Both sides use high-resolution timers: performance.now() in the JS runner and time.perf_counter() in the Python runner. The benchmark measures computation time only, from the JS side for numpy-ts and from the Python side for NumPy. This gives an apples-to-apples comparison of the numerical computation itself, without being skewed by JS↔Python interop overhead.

Auto-calibration

Each benchmark automatically calibrates how many operations to run per sample, targeting a minimum sample time of 100ms. This eliminates timer resolution noise: if an operation takes 0.001ms, the runner batches 100,000 of them into a single sample rather than measuring one at a time. The calibration uses exponential scaling (×10 → ×2 → exact) to converge quickly, with a cap of 10 calibration rounds.

Warmup

Before measurement, each benchmark runs a configurable number of warmup iterations to stabilize JIT compilation and ensure WASM modules are compiled:
ModeWarmup iterationsMin sample timeSamples
Quick350ms1
Standard10100ms5
Full20100ms5
The published benchmarks on this site use full mode.

Measurement

After warmup and calibration, the runner collects 5 independent samples.
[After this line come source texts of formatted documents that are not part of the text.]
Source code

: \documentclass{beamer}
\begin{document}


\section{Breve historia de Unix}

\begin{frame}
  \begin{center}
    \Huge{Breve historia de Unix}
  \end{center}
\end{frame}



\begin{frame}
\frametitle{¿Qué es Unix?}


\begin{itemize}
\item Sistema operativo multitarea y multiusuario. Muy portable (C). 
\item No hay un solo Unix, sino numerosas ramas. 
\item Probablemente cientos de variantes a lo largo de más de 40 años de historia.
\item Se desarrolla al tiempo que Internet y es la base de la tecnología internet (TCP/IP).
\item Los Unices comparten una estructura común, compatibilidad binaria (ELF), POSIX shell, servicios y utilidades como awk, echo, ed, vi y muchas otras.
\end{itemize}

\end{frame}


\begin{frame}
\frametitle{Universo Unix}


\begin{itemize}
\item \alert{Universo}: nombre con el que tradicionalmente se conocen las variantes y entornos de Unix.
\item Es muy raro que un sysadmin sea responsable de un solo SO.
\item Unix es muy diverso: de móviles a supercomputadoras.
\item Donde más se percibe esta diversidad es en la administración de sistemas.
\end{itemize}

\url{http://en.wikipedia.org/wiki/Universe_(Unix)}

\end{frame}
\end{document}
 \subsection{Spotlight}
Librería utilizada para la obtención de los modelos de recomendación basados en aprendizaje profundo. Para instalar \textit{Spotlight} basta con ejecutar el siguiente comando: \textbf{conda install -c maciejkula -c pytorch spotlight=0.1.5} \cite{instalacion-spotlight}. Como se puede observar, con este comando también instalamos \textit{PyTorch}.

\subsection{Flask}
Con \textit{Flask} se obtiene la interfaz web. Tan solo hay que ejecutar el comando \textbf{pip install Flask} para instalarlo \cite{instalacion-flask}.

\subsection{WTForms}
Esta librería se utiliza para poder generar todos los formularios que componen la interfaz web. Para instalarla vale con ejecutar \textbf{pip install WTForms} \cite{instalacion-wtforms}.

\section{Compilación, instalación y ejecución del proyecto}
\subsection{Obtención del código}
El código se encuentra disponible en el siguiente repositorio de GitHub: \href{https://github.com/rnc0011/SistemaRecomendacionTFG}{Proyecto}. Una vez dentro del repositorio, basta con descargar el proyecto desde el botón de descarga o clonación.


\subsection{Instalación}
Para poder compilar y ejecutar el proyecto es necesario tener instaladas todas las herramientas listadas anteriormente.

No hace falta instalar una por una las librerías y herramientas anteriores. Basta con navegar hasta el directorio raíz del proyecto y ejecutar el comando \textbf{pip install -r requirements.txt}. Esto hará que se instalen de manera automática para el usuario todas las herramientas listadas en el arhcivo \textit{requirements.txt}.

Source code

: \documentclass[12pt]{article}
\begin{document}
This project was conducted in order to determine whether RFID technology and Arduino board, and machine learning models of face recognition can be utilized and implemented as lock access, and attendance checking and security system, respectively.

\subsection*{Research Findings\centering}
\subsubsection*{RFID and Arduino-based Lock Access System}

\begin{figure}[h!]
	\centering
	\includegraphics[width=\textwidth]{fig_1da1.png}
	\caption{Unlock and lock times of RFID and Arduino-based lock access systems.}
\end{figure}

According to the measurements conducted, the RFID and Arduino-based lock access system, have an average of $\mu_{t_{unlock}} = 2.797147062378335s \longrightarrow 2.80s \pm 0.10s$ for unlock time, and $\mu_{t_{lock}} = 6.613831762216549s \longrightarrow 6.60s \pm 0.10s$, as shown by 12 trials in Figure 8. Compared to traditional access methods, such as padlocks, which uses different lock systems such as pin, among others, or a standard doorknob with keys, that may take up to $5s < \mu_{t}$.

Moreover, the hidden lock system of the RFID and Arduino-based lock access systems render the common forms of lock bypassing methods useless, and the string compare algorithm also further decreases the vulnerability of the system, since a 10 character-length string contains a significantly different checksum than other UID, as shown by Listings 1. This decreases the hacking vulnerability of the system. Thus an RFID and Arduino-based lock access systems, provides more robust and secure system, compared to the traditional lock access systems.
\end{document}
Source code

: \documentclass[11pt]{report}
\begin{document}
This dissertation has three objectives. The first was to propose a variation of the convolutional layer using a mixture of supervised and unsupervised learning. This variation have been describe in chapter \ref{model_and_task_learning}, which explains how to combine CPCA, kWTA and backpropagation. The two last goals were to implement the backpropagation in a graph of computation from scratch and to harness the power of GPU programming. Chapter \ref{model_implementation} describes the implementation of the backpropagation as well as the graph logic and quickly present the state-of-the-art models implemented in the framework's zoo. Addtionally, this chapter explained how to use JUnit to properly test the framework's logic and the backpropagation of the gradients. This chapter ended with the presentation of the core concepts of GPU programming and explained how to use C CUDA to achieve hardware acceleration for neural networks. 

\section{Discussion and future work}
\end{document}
Each sample runs the calibrated number of operations and records the per-operation time. The suite reports:
  • Mean and median time per operation
  • Min and max across samples
  • Standard deviation
  • Ops/second (derived from mean time)
The speedup ratio shown on the benchmark pages is numpy-ts ops/s ÷ NumPy ops/s. A ratio above 1.0x means numpy-ts was faster.

Fairness

A few design decisions to keep the comparison honest:
  • Same operations, same data. Both sides run the same algorithm on the same array shapes and dtypes. The Python runner (numpy_benchmark.py) mirrors the JS specifications exactly.
  • Computation only. Timing happens on each side of the boundary. numpy-ts is timed from JS; NumPy is timed from Python. Neither side pays for cross-language overhead.
  • No cherry-picking. Every benchmark in the spec file runs. Categories where NumPy is faster (trig, math, indexing) are reported alongside categories where numpy-ts wins.
  • Geometric mean for ratios. Category and overall averages use the geometric mean, which is the correct method for averaging ratios.

Running benchmarks yourself

# Standard run (~5-10 min)
npm run bench

# Full run with more warmup (~30-60 min, used for published results)
npm run bench:full

# Quick sanity check (~1-2 min)
npm run bench:quick

# Test different array sizes
npm run bench -- --size small
npm run bench -- --size large

# Compare across runtimes (Node, Deno, Bun)
npm run bench -- --runtimes
Results are saved to benchmarks/results/ as JSON files.

Caching

Benchmark results are cached for 24 hours, keyed by machine fingerprint. This prevents stale cross-comparisons when hardware or environment changes. Use --fresh to skip the cache and re-run Python benchmarks.